Frank Rajah Efosa Arase is a Nigerian film director. Arase is a native of Edo State, Nigeria. He was nominated for Best Director at the 4th Africa Movie Academy Awards.

==Early life==
Arase was born in Benin City, Edo, Nigeria. He grew up in Lagos where he started his film career.

==Career==
Arase ventured into the show business at a very young age. He started out as a theatre practitioner in Nigeria; he was a dancer for National Theatre troupe and also acted in stage plays. He met Nollywood actor and director Paul Obazele, who groomed him in the film industry. He initially was an actor, featuring in films such as Scores To Settle, After School Hours. His love for being behind the scenes drew him into directing his own films.

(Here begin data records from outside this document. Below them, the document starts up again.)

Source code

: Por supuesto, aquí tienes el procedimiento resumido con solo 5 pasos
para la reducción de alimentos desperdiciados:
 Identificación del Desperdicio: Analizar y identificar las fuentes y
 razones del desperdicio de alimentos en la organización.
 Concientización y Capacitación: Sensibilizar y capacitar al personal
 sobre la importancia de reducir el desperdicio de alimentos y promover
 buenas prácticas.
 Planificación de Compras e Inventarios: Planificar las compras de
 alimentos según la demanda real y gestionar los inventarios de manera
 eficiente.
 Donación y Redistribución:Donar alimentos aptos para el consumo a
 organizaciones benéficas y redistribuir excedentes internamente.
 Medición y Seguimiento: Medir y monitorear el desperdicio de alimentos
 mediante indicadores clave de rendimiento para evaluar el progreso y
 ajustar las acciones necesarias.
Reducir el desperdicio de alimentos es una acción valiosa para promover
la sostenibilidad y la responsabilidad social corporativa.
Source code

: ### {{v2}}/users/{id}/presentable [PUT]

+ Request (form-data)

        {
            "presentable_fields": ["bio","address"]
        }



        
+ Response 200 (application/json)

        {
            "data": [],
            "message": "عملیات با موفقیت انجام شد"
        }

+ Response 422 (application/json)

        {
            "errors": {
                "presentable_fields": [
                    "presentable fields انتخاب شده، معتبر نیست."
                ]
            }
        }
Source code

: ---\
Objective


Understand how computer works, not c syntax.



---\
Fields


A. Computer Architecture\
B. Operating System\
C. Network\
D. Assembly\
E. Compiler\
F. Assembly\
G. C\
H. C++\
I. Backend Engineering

After directing a few films in Nigeria, he agreed to direct a film for Ghana's production company, Venus Films, after turning down previous attempts made by the Company. He directed the film titled Official Prostitute in Ghana and continued to make films in Nigeria after that.

Eventually, Abdul Salam Mumuni of Venus Films proposed a two-year contract to Arase, which involved introducing Ghanaian actors into the mainstream Nollywood film industry and making them have a star power comparable to Nigerian actors. Ghanaian actors that became famous through this collaboration include: Jackie Appiah, Van Vicker, Majid Michel, Nadia Buari, John Dumelo, Kalsoume Sinare and Kofi Adjorlolo amongst others. The contract was extended for another two years which led to the introduction of more actors like Yvonne Nelson, Juliet Ibrahim, Frank Artus and Martha Ankomah. Films produced during this period include: Mummy’s Daughter, Beyonce, Heart of Men, The Game, Who Loves Me?, Princess Tyra, The King is Mine, Agony of Christ, Crime to Christ and many others. The films are co-produced with Arase's production company, Raj and Heroes Films. After his contract with Venus Film expired, he continued with his own productions through his outfit, which has since released notable films such as Somewhere in Africa and the film Iyore.

==Personal life==
Arase is the second child of the family. He is married to a Sierra Leonean lady and his family is based in Nigeria. Arase is currently based in Accra, Ghana and Lagos, Lagos State.

==Filmography==
- Return of Beyonce (2006)
- Mummy's Daughter (2006)
- Princess Tyra (2007)
- Crime to Christ (2007)
- Passion of the Soul (2008)
- Heart of Men (2009)
- Agony of Christ (2009)
- Delilah (TV series)
- 4 Play (2010)
- Temptation (2010)
- The Game (2010)
- Somewhere in Africa (2011)
- The Groom's Bride (2012)
- The Price (2013)
- The Will (2013)
- Iyore (2014)
- Scars (2015)
- Ghana Must Go (2016)
- In My Country (2017)
- Bound (2018)
- The Legend of Inikpi (2020)
- Red Carpet (2022)
- A Taste of Sin (2023)
- The Scuffle (2023)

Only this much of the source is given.